Task instructions: The line containing "TR ATTAL# IT#*" marks the end; write out exactly every line from the start of the data up to and including it, without the pictures.

┌─ Records to process

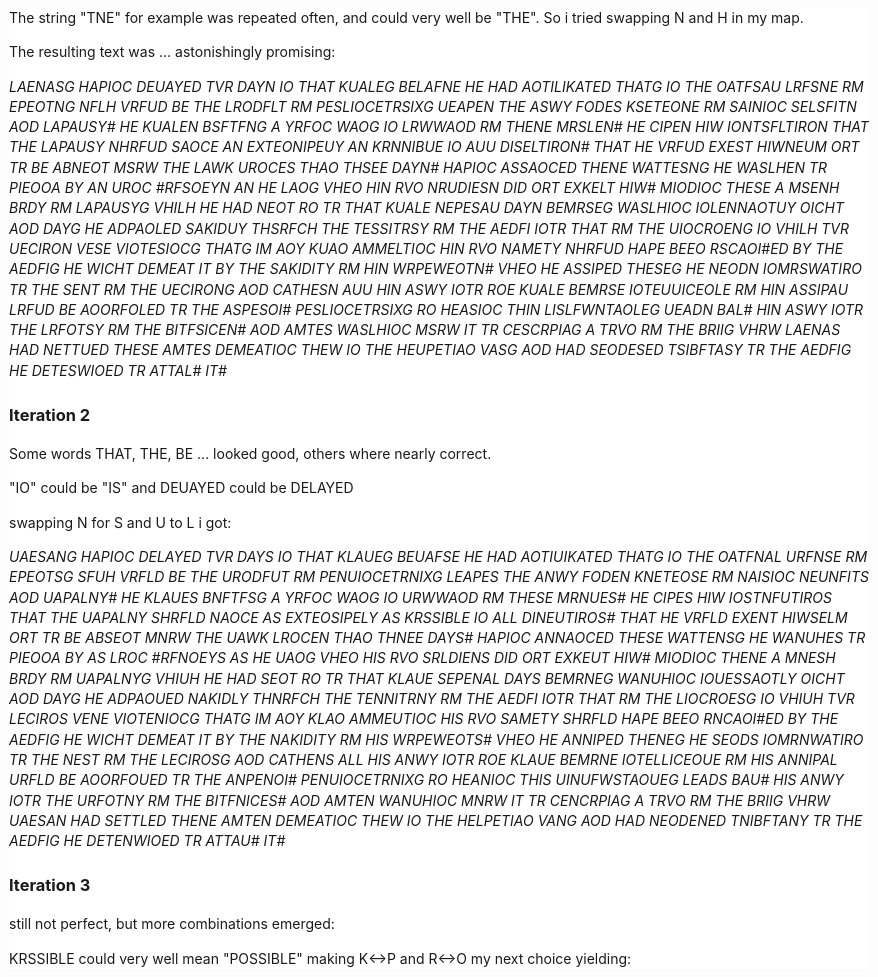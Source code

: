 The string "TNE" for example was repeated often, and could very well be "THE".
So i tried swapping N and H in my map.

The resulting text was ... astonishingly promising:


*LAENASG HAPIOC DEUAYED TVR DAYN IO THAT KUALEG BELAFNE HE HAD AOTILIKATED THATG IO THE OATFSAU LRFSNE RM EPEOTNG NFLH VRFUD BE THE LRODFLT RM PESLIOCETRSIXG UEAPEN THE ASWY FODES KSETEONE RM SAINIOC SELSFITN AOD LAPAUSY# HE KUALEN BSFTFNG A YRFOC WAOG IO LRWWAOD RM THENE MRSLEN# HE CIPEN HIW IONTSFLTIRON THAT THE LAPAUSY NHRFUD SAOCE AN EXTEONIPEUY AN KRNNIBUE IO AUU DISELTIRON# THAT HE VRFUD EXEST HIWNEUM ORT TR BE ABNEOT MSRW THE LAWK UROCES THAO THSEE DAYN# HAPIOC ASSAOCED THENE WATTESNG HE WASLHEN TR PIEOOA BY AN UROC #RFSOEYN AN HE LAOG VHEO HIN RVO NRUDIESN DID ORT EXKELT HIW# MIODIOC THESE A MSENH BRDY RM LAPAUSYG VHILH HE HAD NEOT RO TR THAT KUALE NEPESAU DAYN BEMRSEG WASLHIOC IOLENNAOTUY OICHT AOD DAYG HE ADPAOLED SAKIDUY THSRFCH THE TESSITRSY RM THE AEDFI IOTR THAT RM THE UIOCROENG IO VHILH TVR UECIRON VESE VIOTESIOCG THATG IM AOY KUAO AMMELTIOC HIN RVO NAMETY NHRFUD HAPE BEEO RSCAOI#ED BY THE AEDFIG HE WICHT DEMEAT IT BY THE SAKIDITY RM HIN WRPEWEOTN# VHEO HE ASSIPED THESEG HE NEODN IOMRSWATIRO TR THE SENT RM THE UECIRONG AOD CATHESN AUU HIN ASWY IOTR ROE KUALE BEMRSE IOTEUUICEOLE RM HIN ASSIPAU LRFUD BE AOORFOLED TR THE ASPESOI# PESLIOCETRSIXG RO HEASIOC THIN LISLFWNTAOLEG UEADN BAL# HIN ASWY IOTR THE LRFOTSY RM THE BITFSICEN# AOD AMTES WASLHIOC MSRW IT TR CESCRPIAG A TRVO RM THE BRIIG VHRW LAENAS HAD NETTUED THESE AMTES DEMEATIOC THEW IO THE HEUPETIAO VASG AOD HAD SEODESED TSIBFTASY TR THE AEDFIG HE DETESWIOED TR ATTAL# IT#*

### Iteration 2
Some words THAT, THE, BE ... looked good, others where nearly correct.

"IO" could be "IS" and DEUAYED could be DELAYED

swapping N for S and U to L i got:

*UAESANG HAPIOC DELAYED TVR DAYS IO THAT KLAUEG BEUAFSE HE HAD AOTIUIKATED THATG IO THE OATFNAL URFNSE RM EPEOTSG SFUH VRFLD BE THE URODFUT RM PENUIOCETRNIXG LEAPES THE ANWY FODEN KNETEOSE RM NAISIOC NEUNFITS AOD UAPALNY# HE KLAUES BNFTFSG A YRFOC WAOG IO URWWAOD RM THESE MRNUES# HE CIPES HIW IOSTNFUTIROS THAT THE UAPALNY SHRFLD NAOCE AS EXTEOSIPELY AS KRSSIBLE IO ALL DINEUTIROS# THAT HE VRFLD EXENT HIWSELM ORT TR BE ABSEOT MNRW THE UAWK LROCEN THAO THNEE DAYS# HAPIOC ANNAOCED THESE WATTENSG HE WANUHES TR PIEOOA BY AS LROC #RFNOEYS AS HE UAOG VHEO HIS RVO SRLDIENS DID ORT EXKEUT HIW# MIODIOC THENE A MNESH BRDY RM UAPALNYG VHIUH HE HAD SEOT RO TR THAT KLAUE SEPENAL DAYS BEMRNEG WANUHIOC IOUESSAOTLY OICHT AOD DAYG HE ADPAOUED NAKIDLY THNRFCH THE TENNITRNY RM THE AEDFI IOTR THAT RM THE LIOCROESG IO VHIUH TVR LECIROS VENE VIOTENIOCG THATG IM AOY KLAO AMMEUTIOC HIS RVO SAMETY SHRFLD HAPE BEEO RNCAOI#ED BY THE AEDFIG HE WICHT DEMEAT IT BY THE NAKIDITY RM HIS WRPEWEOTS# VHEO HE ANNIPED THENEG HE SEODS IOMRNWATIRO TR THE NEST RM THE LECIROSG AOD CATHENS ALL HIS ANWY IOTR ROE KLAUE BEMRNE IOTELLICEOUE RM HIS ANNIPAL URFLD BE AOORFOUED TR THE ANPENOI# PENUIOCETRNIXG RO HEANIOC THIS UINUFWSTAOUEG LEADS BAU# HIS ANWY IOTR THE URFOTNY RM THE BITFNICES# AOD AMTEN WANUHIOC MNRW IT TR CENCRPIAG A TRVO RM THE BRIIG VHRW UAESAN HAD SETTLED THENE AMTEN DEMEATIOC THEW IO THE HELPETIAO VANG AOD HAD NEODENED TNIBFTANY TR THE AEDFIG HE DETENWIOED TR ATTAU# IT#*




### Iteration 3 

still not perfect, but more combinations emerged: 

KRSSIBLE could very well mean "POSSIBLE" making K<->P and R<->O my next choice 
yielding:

└─

Written answer:
Source code

: The string "TNE" for example was repeated often, and could very well be "THE".
So i tried swapping N and H in my map.

The resulting text was ... astonishingly promising:


*LAENASG HAPIOC DEUAYED TVR DAYN IO THAT KUALEG BELAFNE HE HAD AOTILIKATED THATG IO THE OATFSAU LRFSNE RM EPEOTNG NFLH VRFUD BE THE LRODFLT RM PESLIOCETRSIXG UEAPEN THE ASWY FODES KSETEONE RM SAINIOC SELSFITN AOD LAPAUSY# HE KUALEN BSFTFNG A YRFOC WAOG IO LRWWAOD RM THENE MRSLEN# HE CIPEN HIW IONTSFLTIRON THAT THE LAPAUSY NHRFUD SAOCE AN EXTEONIPEUY AN KRNNIBUE IO AUU DISELTIRON# THAT HE VRFUD EXEST HIWNEUM ORT TR BE ABNEOT MSRW THE LAWK UROCES THAO THSEE DAYN# HAPIOC ASSAOCED THENE WATTESNG HE WASLHEN TR PIEOOA BY AN UROC #RFSOEYN AN HE LAOG VHEO HIN RVO NRUDIESN DID ORT EXKELT HIW# MIODIOC THESE A MSENH BRDY RM LAPAUSYG VHILH HE HAD NEOT RO TR THAT KUALE NEPESAU DAYN BEMRSEG WASLHIOC IOLENNAOTUY OICHT AOD DAYG HE ADPAOLED SAKIDUY THSRFCH THE TESSITRSY RM THE AEDFI IOTR THAT RM THE UIOCROENG IO VHILH TVR UECIRON VESE VIOTESIOCG THATG IM AOY KUAO AMMELTIOC HIN RVO NAMETY NHRFUD HAPE BEEO RSCAOI#ED BY THE AEDFIG HE WICHT DEMEAT IT BY THE SAKIDITY RM HIN WRPEWEOTN# VHEO HE ASSIPED THESEG HE NEODN IOMRSWATIRO TR THE SENT RM THE UECIRONG AOD CATHESN AUU HIN ASWY IOTR ROE KUALE BEMRSE IOTEUUICEOLE RM HIN ASSIPAU LRFUD BE AOORFOLED TR THE ASPESOI# PESLIOCETRSIXG RO HEASIOC THIN LISLFWNTAOLEG UEADN BAL# HIN ASWY IOTR THE LRFOTSY RM THE BITFSICEN# AOD AMTES WASLHIOC MSRW IT TR CESCRPIAG A TRVO RM THE BRIIG VHRW LAENAS HAD NETTUED THESE AMTES DEMEATIOC THEW IO THE HEUPETIAO VASG AOD HAD SEODESED TSIBFTASY TR THE AEDFIG HE DETESWIOED TR ATTAL# IT#*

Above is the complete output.